ここで言う「汚れ落とし」とは、付着した汚れだけではなく過去に塗られた古い靴クリームも含みます。その汚れ落としをせず、そのままクリームを塗ってしまう方が意外と多いように感じます。確かに汚れ落としをせずともクリームは塗れますし、そのあとブラシをかければツヤもでます。しかし、長い目で見れば見るほど、ここが落とし穴になってくるのです。
汚れ落としをしないリスク
汚れ落としとは、付着した汚れだけではなく古い靴クリームを含むことは先述の通り。これらを除去をしなければ、以下のようなリスクが考えられます。
1.革に新たに靴クリームを塗っても、汚れの上から塗るためきれいに浸透し辛い。
2.古い靴クリームの上に新しい靴クリームを重ねることで、クリームの厚塗り状態になってしまう。
ここでこの2点について説明します。
1つ目のリスク
汚れや古い靴クリームが革の表面に蓋をしている状態のため、これらが新たに塗布する靴クリームの邪魔をしてしまいます。
また、革の部位によって汚れの付着の度合いや、残っている古い靴クリームの量も違うため、新たに塗布する靴クリームが均一に浸透しません。
2つ目のリスク
古い靴クリームの上に新たな靴クリームが重なり厚塗り状態になり、これが続くと蓄積した靴クリームが硬化します。
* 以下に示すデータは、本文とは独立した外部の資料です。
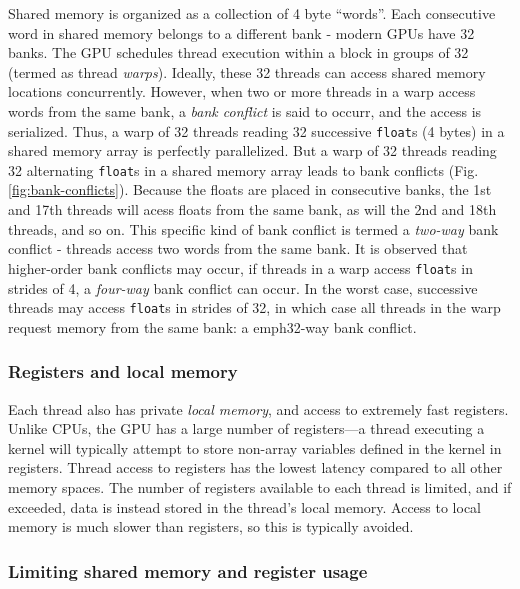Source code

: Shared memory is organized as a collection of  4 byte ``words''.
Each consecutive word in shared memory belongs
to a different bank - modern GPUs have 32 banks.
The GPU schedules
thread execution within a block
in groups of 32 (termed as thread \emph{warps}).
Ideally, these 32 threads
can access shared memory locations concurrently.
However, when two or more threads in a warp access
words from the same bank,
a \emph{bank conflict} is said to occurr,
and the access is serialized.
Thus,
a warp of 32 threads reading
32 successive \texttt{float}s (4 bytes) in a shared memory array
is perfectly parallelized.
But a warp of 32 threads reading
32 alternating \texttt{float}s in a shared memory array
leads to bank conflicts (Fig. \ref{fig:bank-conflicts}).
Because the floats are placed in consecutive banks,
the 1st and 17th threads will acess floats from the same bank,
as will the 2nd and 18th threads, and so on.
This specific kind of bank conflict is termed a
\emph{two-way} bank conflict -
threads access two words from the same bank.
It is observed that higher-order bank conflicts may occur,
if threads in a warp access
\texttt{float}s in strides of 4,
a \emph{four-way} bank conflict can occur.
In the worst case, successive threads may access
\texttt{float}s in strides of 32,
in which case all threads in the warp
request memory from the same bank:
a emph{32-way} bank conflict.

\subsubsection{Registers and local memory}

Each thread also has private \emph{local memory},
and access to extremely fast registers.
Unlike CPUs, the GPU has a large number of registers---a
thread executing a kernel will
typically attempt to store
non-array variables defined in the kernel in registers.
Thread access to registers has the lowest latency
compared to all other memory spaces.
The number of registers available to each thread is limited,
and if exceeded,
data is instead stored in the thread's local memory.
Access to local memory is much slower than registers,
so this is typically avoided.

\subsubsection{Limiting shared memory and register usage}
そうなると、革のひび割れが起こりやすくなる可能性もでてきます。これらのリスクを避ける、または軽減するため汚れ落としは大切なのです。
汚れ落としの定番「ステインリムーバー」
M.MOWBRAYのステインリムーバーは液体タイプの靴用汚れ落としです。
優れた洗浄力を持ちながら軟水ベースでソフトな仕様のため、色落ちやシミなどのリスクが少なく幅広い靴に使うことができます。
(靴のコンデションなどによって使用リスクが高いこともありますので、最初に使う際は目立たない場所でテストしてください。)
また、液体タイプのため靴表面に汚れ落とし自体が残り辛く、靴磨きにあまり慣れ親しんでいない方でも使いやすいのも特徴です。
使い方は簡単
使い方は非常に簡単です。ステインリムーバーを布が少し湿る程度とります。
この際使用する布はM.MOWBRAY リムーバークロスのような綿100%のものが望ましいです。
そのまま、優しく靴を拭いていきます。
付着した汚れの度合いや古い靴クリームの残り具合により程度は異なりますが、この工程を2〜3度繰り返します。
このように汚れを取り除き靴をスッピン状態にすることで、新たに塗布する靴クリームの成分がが革にしっかり浸透し、ツヤが出やすくきれいな仕上がりに繋がります。靴のお手入れの工程の中でも、汚れ落としはその場での効果を実感しにくく、つい軽視する方も多いかもしれません。
ですが靴の元の状態を整えることは、靴クリームの効果を十二分に引き出すということに直結するものです。
大切な靴をかっこよくきれいに、長く愛用するために、ぜひ行っていただきたいです。